I have a big bottle of extra fluid, but will buy a bleeder kit from an auto parts store prior to the rally. This bleeding procedure might solve the 3 seconds braking lag I have been experiencing.

A note to any other disk brake equipped trailer owners out there: The Carlisle Hydrostar manual says that the system should be re-bled after it has been in service 7-10 days. I didn't remember hearing that from MorRyde when it was installed. I had my system disassembled last Fall with my major frame repair, and we bled the brakes as the last step of repairs. I am not sure, though, if my mechanic bled the actuator when he did the calipers. I also do not know if he opened both bleed screws.

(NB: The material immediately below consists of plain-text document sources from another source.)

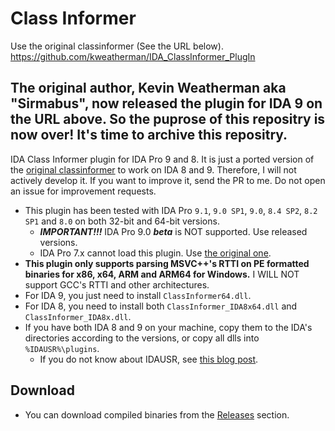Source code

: # Class Informer
Use the original classinformer (See the URL below).  
https://github.com/kweatherman/IDA_ClassInformer_PlugIn

The original author, Kevin Weatherman aka "Sirmabus", now released the plugin for IDA 9 on the URL above.
So the puprose of this repositry is now over!
It's time to archive this repositry.
---------------------------------

IDA Class Informer plugin for IDA Pro 9 and 8. It is just a ported version of the [original classinformer](https://sourceforge.net/projects/classinformer/) to work on IDA 8 and 9. Therefore, I will not actively develop it. If you want to improve it, send the PR to me. Do not open an issue for improvement requests.

 - This plugin has been tested with IDA Pro `9.1`, `9.0 SP1`, `9.0`, `8.4 SP2`, `8.2 SP1` and `8.0` on both 32-bit and 64-bit versions.
   - ***IMPORTANT!!!*** IDA Pro 9.0 ***beta*** is NOT supported. Use released versions.
   - IDA Pro 7.x cannot load this plugin. Use [the original one](https://sourceforge.net/projects/classinformer/).
 - **This plugin only supports parsing MSVC++'s RTTI on PE formatted binaries for x86, x64, ARM and ARM64 for Windows.** I WILL NOT support GCC's RTTI and other architectures.
 - For IDA 9, you just need to install `ClassInformer64.dll`.
 - For IDA 8, you need to install both `ClassInformer_IDA8x64.dll` and `ClassInformer_IDA8x.dll`.
 - If you have both IDA 8 and 9 on your machine, copy them to the IDA's directories according to the versions, or copy all dlls into `%IDAUSR%\plugins`.
   - If you do not know about IDAUSR, see [this blog post](https://hex-rays.com/blog/igors-tip-of-the-week-33-idas-user-directory-idausr).

## Download
- You can download compiled binaries from the [Releases](../../releases) section.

I think that during that 2014 Fall repair, I inadvertently removed one of the jumper cables in my 4 battery trailer 12 volt system, causing 2 of the batteries not to receive a charge. Of course, the braking actuator was connected to the positive terminal of 1 of the 2 non-charging batteries, causing my trailer braking system to stop functioning without my knowing it. I don't know if the low voltage damaged the actuator, but I am hoping not. Of course, I replaced the missing battery system jumper.

Anyways, if anyone can help me out, I would REALLY appreciate it.

On edit: I think I will make this request a "Maybe". I am going to call Les Schwab locations either in Marysville, or on my way to Jackson, and see if they can do the job. I just measured the brake controller voltage at the truck connector and at the wire going into the actuator, and only measured a 0.2 volt drop on about a 3 volt braking voltage. I think that is O.K.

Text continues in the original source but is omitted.